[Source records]
== == ==

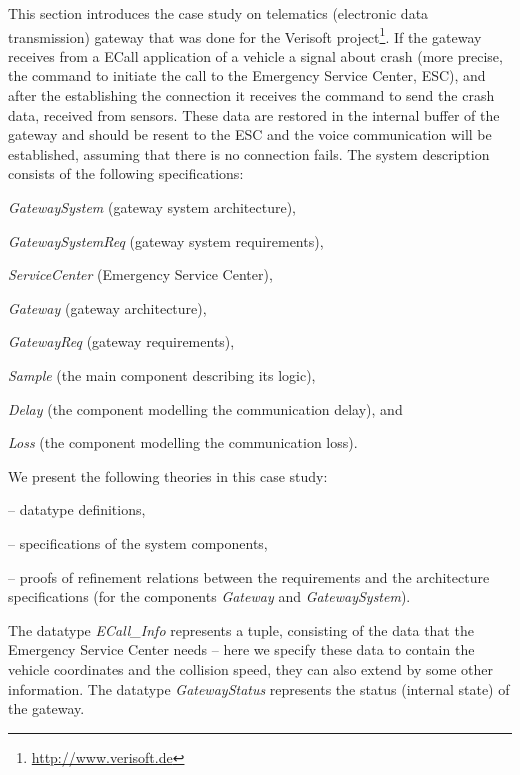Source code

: This section introduces the case study on telematics 
(electronic data transmission) gateway that was done for the 
Verisoft project\footnote{\url{http://www.verisoft.de}}. 
If the gateway receives from a ECall application of a vehicle
a signal about crash 
(more precise, the command to initiate the call to the Emergency Service Center, ESC), 
and after the establishing the connection it receives 
 the command to send the crash data, received from sensors.
These data are restored 
 in the internal buffer of the gateway  and should  
 be resent to the ESC and 
 the voice communication will be established, assuming that
	there is no connection fails.  
The system description consists of the following specifications: 
\begin{itemize*}
	\item \emph{GatewaySystem} (gateway system architecture), 
	\item \emph{GatewaySystemReq} (gateway system requirements), 
	\item \emph{ServiceCenter} (Emergency Service Center),
	\item \emph{Gateway} (gateway architecture), 
	\item \emph{GatewayReq} (gateway requirements),
	\item \emph{Sample} (the main  component describing its logic), 
	\item \emph{Delay} (the  component   modelling the communication delay), and
	\item \emph{Loss} (the  component modelling the communication loss).  
\end{itemize*}
%  
We present the following \isah theories in this case study:
\begin{itemize*}
  \item {} --  datatype definitions, 
	\item {} --  specifications of the system components, 
	\item {} --  proofs of refinement relations between the requirements and the architecture specifications (for the components \emph{Gateway} and \emph{GatewaySystem}).
\end{itemize*}
%
The datatype \emph{ECall\_Info} represents a tuple, 
consisting of the data that the Emergency Service Center needs -- here we specify these data to contain the vehicle coordinates and the collision speed, they can also extend by some other information.  
The datatype \emph{GatewayStatus} represents the status (internal state) of the gateway.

== == ==

The line containing "specifications of the" begins the span, and the last line of the records above ends it. Return that span exactly, and nothing outside it.

	\item {} --  specifications of the system components, 
	\item {} --  proofs of refinement relations between the requirements and the architecture specifications (for the components \emph{Gateway} and \emph{GatewaySystem}).
\end{itemize*}
%
The datatype \emph{ECall\_Info} represents a tuple, 
consisting of the data that the Emergency Service Center needs -- here we specify these data to contain the vehicle coordinates and the collision speed, they can also extend by some other information.  
The datatype \emph{GatewayStatus} represents the status (internal state) of the gateway.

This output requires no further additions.